The Nonprofit Killer: A Fun Little Bill That Could Accidentally Torch Civil Society
By the Totally Chill but Increasingly Alarmed Folks at Santa Cruz Works
Imagine you’re running a nonprofit. You help startups. Or fight climate change. Or teach kids to code. You’re busy doing good things and not getting paid enough and surviving off La Croix and leftover granola bars from community events.
Then, one morning, you open your inbox and see this:
🚨 The U.S. government has removed your tax-exempt status. You now owe us everything, and you’re possibly a terrorist. Have a nice day. ☕️
Wait…what?
Welcome to the world of H.R. 9495 — a sneaky little clause nestled in a new tax bill like a poisoned jellybean in a jar of wellness supplements. It lets the executive branch revoke your nonprofit status if they think (not prove, not even kinda show) that you support terrorism.
Now, you might be thinking:
“Good! I don’t support terrorism. I just support ocean science, housing equity, and the occasional protest sign.”
Problem is, the definition of “supporting terrorism” here is flimsier than a wet napkin. It doesn’t require actual evidence. Or a fair trial. Or even telling you what you’re being accused of.
Just… poof. You’re out.
Your donors disappear. Your programs collapse. Your staff gets sad. Your mission dies quietly in the alley behind bureaucracy.
At Santa Cruz Works, we’re not usually the “raise the pitchforks” kind. We build ecosystems, not echo chambers. But this? This is some boss-level authoritarian cheat code stuff.

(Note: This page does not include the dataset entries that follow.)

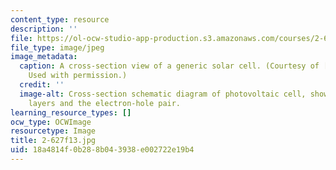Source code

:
 ```yaml
---
content_type: resource
description: ''
file: https://ol-ocw-studio-app-production.s3.amazonaws.com/courses/2-627-fundamentals-of-photovoltaics-fall-2013/18a4814f0b288b043938e002722e19b4_2-627f13.jpg
file_type: image/jpeg
image_metadata:
  caption: A cross-section view of a generic solar cell. (Courtesy of [PVCDROM](https://www.pveducation.org/pvcdrom/solar-cell-operation/solar-cell-structure).
    Used with permission.)
  credit: ''
  image-alt: Cross-section schematic diagram of photovoltaic cell, showing different
    layers and the electron-hole pair.
learning_resource_types: []
ocw_type: OCWImage
resourcetype: Image
title: 2-627f13.jpg
uid: 18a4814f-0b28-8b04-3938-e002722e19b4
---
```


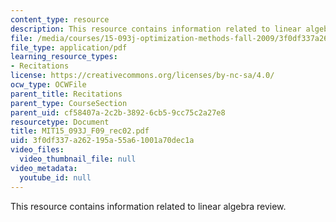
 ```yaml
---
content_type: resource
description: This resource contains information related to linear algebra review.
file: /media/courses/15-093j-optimization-methods-fall-2009/3f0df337a262195a55a61001a70dec1a_MIT15_093J_F09_rec02.pdf
file_type: application/pdf
learning_resource_types:
- Recitations
license: https://creativecommons.org/licenses/by-nc-sa/4.0/
ocw_type: OCWFile
parent_title: Recitations
parent_type: CourseSection
parent_uid: cf58407a-2c2b-3892-6cb5-9cc75c2a27e8
resourcetype: Document
title: MIT15_093J_F09_rec02.pdf
uid: 3f0df337-a262-195a-55a6-1001a70dec1a
video_files:
  video_thumbnail_file: null
video_metadata:
  youtube_id: null
---
```

This resource contains information related to linear algebra review.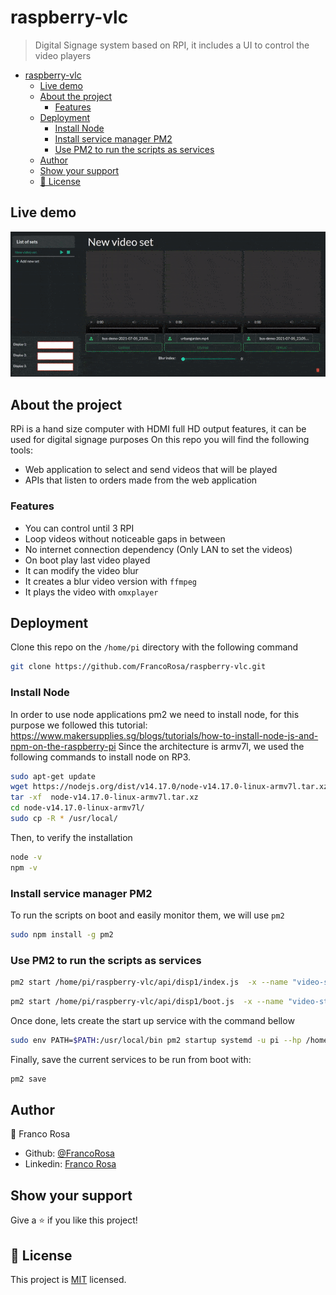 # raspberry-vlc

> Digital Signage system based on RPI, it includes a UI to control the video players

- [raspberry-vlc](#raspberry-vlc)
  - [Live demo](#live-demo)
  - [About the project](#about-the-project)
    - [Features](#features)
  - [Deployment](#deployment)
    - [Install Node](#install-node)
    - [Install service manager PM2](#install-service-manager-pm2)
    - [Use PM2 to run the scripts as services](#use-pm2-to-run-the-scripts-as-services)
  - [Author](#author)
  - [Show your support](#show-your-support)
  - [📝 License](#-license)

## Live demo

<p align="center">
  <a href="https://raspberry-vlc.web.app/">
    <img src="demo.gif">
  </a>
</p> 

## About the project

RPi is a hand size computer with HDMI full HD output features, it can be used for digital signage purposes
On this repo you will find the following tools:
* Web application to select and send videos that will be played
* APIs that listen to orders made from the web application

### Features

 - You can control until 3 RPI
 - Loop videos without noticeable gaps in between
 - No internet connection dependency (Only LAN to set the videos)
 - On boot play last video played
 - It can modify the video blur
 - It creates a blur video version with `ffmpeg`
 - It plays the video with `omxplayer`

## Deployment

Clone this repo on the `/home/pi` directory with the following command

```BASH
git clone https://github.com/FrancoRosa/raspberry-vlc.git
```

### Install Node

In order to use node applications pm2 we need to install node, for this purpose we followed this tutorial:
https://www.makersupplies.sg/blogs/tutorials/how-to-install-node-js-and-npm-on-the-raspberry-pi 
Since the architecture is armv7l, we used the following commands to install node on RP3.

```BASH
sudo apt-get update
wget https://nodejs.org/dist/v14.17.0/node-v14.17.0-linux-armv7l.tar.xz
tar -xf  node-v14.17.0-linux-armv7l.tar.xz
cd node-v14.17.0-linux-armv7l/
sudo cp -R * /usr/local/
```

Then, to verify the installation 

```BASH
node -v
npm -v
```

### Install service manager PM2

To run the scripts on boot and easily monitor them, we will use `pm2`

```BASH
sudo npm install -g pm2
```

### Use PM2 to run the scripts as services

```BASH
pm2 start /home/pi/raspberry-vlc/api/disp1/index.js  -x --name "video-server"
```

```BASH
pm2 start /home/pi/raspberry-vlc/api/disp1/boot.js  -x --name "video-start"
```

Once done, lets create the start up service with the command bellow

```BASH
sudo env PATH=$PATH:/usr/local/bin pm2 startup systemd -u pi --hp /home/pi
```

Finally, save the current services to be run from boot with:

```BASH
pm2 save
```

## Author

👤 Franco Rosa
* Github: [@FrancoRosa](https://github.com/FrancoRosa)
* Linkedin: [Franco Rosa](https://www.linkedin.com/in/francoro)

## Show your support

Give a ⭐️ if you like this project!

## 📝 License

This project is [MIT](https://opensource.org/licenses/MIT) licensed.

Nonprofits are the nerdy, scrappy backbone of America. We build, advocate, heal, teach, invent, and repair the things that government and business often miss. Giving one person — any person — the power to nuke our tax status without due process is like giving a toddler the nuclear football because they’re “feeling tantrum-y.”
This isn’t about politics. It’s about process. Checks and balances. The right to defend your mission when it’s under fire. We don’t want the tax code turned into a weapon. Especially one aimed at the very people trying to build a better world.
So what do we do?
We speak up. We email our reps. We remind them that a healthy democracy depends on dissent, nonprofit weirdos, and way too many community events with hummus trays.
Because if this bill passes, we’re all just one misunderstood tweet away from extinction.